You are going in circles. Look you've got $\int \sqrt{1+\frac{b^2 \sin^2{\theta}}{a^2 \cos^2{\theta}}} a \cos{\theta} d\theta$. Bring the cos into the square root, so you've got $\int \sqrt{(1+\frac{b^2 \sin^2{\theta}}{a^2 \cos^2{\theta}}) \cos^2{\theta}} a d\theta$. Simplify inside the radical. Then use your trig identity and change the x limits to theta limits.

 

[emc92]

but if k = 1 - (b^2/a^2) and under the radical says 1-ksin^2(θ), shouldn't the end result under the radical, when expanded, be 1 - (sin(θ))^2- (b^2/a^2)(sin(θ))^2?

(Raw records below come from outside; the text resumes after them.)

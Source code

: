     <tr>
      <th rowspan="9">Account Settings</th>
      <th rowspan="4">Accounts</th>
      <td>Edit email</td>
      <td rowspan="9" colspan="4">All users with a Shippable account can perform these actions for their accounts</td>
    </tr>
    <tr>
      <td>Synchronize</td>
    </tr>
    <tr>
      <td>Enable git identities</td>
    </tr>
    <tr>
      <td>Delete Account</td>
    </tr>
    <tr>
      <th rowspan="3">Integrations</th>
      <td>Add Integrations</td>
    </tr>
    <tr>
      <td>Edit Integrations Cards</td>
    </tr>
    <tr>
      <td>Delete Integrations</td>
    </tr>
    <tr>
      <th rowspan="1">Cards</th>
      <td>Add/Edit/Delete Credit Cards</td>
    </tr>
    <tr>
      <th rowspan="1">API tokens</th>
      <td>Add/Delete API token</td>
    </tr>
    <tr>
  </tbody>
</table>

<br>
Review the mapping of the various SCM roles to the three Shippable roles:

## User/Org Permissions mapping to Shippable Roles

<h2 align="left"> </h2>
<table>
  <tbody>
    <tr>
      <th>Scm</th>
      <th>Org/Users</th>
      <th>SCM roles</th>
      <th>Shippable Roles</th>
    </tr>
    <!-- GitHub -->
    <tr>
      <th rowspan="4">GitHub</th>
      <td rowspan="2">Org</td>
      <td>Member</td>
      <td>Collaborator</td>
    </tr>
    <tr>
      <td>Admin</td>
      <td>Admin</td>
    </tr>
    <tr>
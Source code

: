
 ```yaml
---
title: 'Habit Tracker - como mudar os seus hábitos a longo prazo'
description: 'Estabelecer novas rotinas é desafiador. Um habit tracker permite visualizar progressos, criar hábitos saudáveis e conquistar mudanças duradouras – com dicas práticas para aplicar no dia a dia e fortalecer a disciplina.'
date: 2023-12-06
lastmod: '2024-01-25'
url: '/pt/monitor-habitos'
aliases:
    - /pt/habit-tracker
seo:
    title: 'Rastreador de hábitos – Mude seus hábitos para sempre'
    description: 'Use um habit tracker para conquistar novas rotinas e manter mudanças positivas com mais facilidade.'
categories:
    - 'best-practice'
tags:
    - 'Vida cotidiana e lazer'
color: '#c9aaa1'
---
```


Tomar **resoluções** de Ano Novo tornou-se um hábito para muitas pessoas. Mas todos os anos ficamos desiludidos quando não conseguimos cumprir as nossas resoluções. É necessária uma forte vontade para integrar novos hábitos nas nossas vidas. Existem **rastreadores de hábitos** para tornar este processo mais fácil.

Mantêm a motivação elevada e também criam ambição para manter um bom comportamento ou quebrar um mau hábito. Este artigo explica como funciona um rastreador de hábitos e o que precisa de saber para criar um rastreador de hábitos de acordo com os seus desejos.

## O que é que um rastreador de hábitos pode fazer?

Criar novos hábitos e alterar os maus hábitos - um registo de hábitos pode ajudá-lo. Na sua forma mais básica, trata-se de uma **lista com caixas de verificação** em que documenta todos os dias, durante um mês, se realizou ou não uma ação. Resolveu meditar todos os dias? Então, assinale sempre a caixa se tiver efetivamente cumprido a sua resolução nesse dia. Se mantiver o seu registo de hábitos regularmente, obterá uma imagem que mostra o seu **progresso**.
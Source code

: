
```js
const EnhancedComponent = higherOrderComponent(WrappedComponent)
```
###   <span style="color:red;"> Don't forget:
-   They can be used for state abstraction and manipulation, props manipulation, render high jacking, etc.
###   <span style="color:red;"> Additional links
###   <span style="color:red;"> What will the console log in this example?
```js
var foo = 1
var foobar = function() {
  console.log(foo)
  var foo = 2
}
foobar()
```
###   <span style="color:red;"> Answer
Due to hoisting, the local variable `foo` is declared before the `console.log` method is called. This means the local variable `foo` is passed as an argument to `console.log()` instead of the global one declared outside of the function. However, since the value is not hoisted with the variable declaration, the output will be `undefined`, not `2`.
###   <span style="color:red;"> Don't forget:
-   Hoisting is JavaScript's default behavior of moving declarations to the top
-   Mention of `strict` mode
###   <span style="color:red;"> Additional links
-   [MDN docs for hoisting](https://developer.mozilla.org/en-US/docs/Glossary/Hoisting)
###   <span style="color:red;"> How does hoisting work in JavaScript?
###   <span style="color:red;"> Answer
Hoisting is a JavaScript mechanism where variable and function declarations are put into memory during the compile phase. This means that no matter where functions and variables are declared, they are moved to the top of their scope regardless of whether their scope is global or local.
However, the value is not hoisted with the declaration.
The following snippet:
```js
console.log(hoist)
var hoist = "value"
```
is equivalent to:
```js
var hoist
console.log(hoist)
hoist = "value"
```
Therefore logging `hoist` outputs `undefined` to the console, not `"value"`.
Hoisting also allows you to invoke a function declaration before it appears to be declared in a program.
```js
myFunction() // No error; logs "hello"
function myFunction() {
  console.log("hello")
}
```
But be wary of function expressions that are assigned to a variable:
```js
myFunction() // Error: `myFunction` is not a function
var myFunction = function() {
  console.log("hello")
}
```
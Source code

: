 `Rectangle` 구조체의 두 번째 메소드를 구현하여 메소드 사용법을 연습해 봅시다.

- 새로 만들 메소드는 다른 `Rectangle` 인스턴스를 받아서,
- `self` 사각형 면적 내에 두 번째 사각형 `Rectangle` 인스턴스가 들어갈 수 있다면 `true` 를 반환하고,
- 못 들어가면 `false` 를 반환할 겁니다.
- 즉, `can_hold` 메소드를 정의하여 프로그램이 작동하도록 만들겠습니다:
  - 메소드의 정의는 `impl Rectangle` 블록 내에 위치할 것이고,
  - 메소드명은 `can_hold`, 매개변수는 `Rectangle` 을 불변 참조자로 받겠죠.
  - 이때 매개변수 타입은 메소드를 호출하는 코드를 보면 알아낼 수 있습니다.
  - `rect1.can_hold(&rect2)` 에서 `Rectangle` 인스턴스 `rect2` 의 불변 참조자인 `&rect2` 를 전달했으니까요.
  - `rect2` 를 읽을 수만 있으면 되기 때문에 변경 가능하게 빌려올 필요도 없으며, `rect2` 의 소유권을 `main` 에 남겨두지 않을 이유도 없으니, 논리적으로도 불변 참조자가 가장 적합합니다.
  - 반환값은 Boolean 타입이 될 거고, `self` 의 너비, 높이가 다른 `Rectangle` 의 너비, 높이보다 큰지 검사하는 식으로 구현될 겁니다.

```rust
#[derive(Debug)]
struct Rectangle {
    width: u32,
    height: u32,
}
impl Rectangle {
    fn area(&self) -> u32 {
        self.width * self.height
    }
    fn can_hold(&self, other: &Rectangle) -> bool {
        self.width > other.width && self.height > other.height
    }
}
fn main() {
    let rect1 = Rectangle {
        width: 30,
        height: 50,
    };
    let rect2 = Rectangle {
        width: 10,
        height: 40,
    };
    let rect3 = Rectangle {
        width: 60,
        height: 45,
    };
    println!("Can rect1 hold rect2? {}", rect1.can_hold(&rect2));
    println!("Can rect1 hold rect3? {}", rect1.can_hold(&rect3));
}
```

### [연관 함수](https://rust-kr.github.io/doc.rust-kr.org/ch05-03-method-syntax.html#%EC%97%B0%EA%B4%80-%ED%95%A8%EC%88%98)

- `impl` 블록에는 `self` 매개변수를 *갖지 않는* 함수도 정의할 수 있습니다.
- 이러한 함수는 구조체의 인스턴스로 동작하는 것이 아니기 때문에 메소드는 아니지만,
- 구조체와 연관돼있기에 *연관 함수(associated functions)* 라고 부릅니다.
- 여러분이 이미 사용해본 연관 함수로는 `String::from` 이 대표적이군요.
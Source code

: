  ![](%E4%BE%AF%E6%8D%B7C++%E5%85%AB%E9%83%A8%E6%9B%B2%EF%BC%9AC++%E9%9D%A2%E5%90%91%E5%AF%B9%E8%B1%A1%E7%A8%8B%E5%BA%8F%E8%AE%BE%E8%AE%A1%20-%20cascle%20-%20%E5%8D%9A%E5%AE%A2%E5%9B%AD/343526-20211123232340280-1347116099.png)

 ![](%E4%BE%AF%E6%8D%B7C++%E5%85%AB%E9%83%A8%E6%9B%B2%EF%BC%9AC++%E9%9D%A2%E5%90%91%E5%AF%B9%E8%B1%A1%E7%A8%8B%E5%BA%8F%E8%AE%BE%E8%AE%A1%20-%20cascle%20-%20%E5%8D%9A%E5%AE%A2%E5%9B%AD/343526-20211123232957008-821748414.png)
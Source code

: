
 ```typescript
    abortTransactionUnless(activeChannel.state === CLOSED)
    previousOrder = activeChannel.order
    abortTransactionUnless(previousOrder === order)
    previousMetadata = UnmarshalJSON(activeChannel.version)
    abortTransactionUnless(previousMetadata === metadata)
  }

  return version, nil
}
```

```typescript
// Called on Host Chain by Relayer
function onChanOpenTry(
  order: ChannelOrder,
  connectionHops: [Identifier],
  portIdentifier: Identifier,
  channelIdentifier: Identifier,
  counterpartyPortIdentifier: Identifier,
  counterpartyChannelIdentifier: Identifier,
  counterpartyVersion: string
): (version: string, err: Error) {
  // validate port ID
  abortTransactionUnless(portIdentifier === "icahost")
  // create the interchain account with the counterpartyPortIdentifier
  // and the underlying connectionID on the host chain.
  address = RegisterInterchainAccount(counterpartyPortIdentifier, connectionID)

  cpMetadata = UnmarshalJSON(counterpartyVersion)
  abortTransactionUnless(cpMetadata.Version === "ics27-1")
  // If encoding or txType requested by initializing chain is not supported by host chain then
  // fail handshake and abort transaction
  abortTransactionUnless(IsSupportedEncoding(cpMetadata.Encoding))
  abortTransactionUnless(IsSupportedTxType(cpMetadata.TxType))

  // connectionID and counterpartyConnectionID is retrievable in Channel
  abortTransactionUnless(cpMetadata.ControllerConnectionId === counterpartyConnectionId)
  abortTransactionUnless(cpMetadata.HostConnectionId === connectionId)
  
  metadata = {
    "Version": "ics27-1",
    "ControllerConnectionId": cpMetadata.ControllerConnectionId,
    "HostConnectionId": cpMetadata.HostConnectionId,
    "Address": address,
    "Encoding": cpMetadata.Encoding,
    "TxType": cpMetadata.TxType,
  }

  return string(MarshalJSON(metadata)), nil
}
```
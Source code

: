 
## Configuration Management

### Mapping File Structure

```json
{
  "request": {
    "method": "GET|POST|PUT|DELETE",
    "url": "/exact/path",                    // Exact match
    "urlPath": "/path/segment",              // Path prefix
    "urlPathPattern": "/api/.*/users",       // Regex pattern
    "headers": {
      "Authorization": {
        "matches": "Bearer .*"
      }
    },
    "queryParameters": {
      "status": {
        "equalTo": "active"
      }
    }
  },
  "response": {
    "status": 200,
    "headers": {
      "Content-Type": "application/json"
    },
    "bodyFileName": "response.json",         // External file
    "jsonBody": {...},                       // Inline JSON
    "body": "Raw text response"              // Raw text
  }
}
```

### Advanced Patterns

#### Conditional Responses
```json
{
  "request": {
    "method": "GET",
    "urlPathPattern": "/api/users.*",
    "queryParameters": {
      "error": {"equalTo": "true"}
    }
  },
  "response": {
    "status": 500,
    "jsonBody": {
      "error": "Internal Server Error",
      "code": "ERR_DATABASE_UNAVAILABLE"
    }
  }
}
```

and where does the 4 outside the integral come from?

 

[Dick]

but if k = 1 - (b^2/a^2) and under the radical says 1-ksin^2(θ), shouldn't the end result under the radical, when expanded, be 1 - (sin(θ))^2- (b^2/a^2)(sin(θ))^2?

and where does the 4 outside the integral come from?

No! It should be 1 - (sin(θ))^2 + (b^2/a^2)(sin(θ))^2! You are subtracting k. That's just being sloppy. And if you are integrating x from 0 to a you are only integrating over 1/4 of the ellipse. You are just covering the first quadrant.